In the entries, find all lines that hold the word "Ábra" and copy them.

══════════

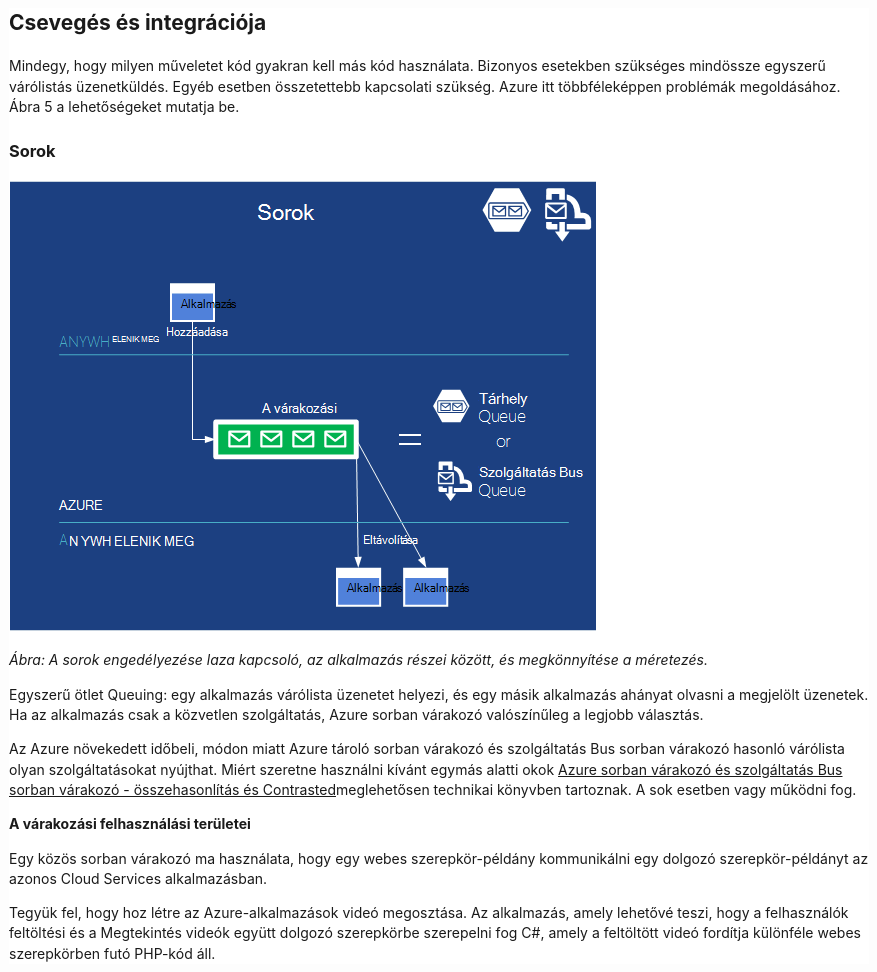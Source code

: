 

## <a name="messaging-and-integration"></a>Csevegés és integrációja

Mindegy, hogy milyen műveletet kód gyakran kell más kód használata.  Bizonyos esetekben szükséges mindössze egyszerű várólistás üzenetküldés. Egyéb esetben összetettebb kapcsolati szükség. Azure itt többféleképpen problémák megoldásához. Ábra 5 a lehetőségeket mutatja be.

### <a name="queues"></a>Sorok
![Azure Service Bus továbbító](./media/fundamentals-introduction-to-azure/QueuesIntroNew.png)

*Ábra: A sorok engedélyezése laza kapcsoló, az alkalmazás részei között, és megkönnyítése a méretezés.*  

Egyszerű ötlet Queuing: egy alkalmazás várólista üzenetet helyezi, és egy másik alkalmazás ahányat olvasni a megjelölt üzenetek. Ha az alkalmazás csak a közvetlen szolgáltatás, Azure sorban várakozó valószínűleg a legjobb választás.

Az Azure növekedett időbeli, módon miatt Azure tároló sorban várakozó és szolgáltatás Bus sorban várakozó hasonló várólista olyan szolgáltatásokat nyújthat. Miért szeretne használni kívánt egymás alatti okok [Azure sorban várakozó és szolgáltatás Bus sorban várakozó - összehasonlítás és Contrasted](http://msdn.microsoft.com/library/azure/hh767287.aspx)meglehetősen technikai könyvben tartoznak.  A sok esetben vagy működni fog.

**A várakozási felhasználási területei**

Egy közös sorban várakozó ma használata, hogy egy webes szerepkör-példány kommunikálni egy dolgozó szerepkör-példányt az azonos Cloud Services alkalmazásban.

Tegyük fel, hogy hoz létre az Azure-alkalmazások videó megosztása. Az alkalmazás, amely lehetővé teszi, hogy a felhasználók feltöltési és a Megtekintés videók együtt dolgozó szerepkörbe szerepelni fog C#, amely a feltöltött videó fordítja különféle webes szerepkörben futó PHP-kód áll.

══════════

[SOLUTION FOR THIS TASK]:
Mindegy, hogy milyen műveletet kód gyakran kell más kód használata.  Bizonyos esetekben szükséges mindössze egyszerű várólistás üzenetküldés. Egyéb esetben összetettebb kapcsolati szükség. Azure itt többféleképpen problémák megoldásához. Ábra 5 a lehetőségeket mutatja be.
*Ábra: A sorok engedélyezése laza kapcsoló, az alkalmazás részei között, és megkönnyítése a méretezés.*  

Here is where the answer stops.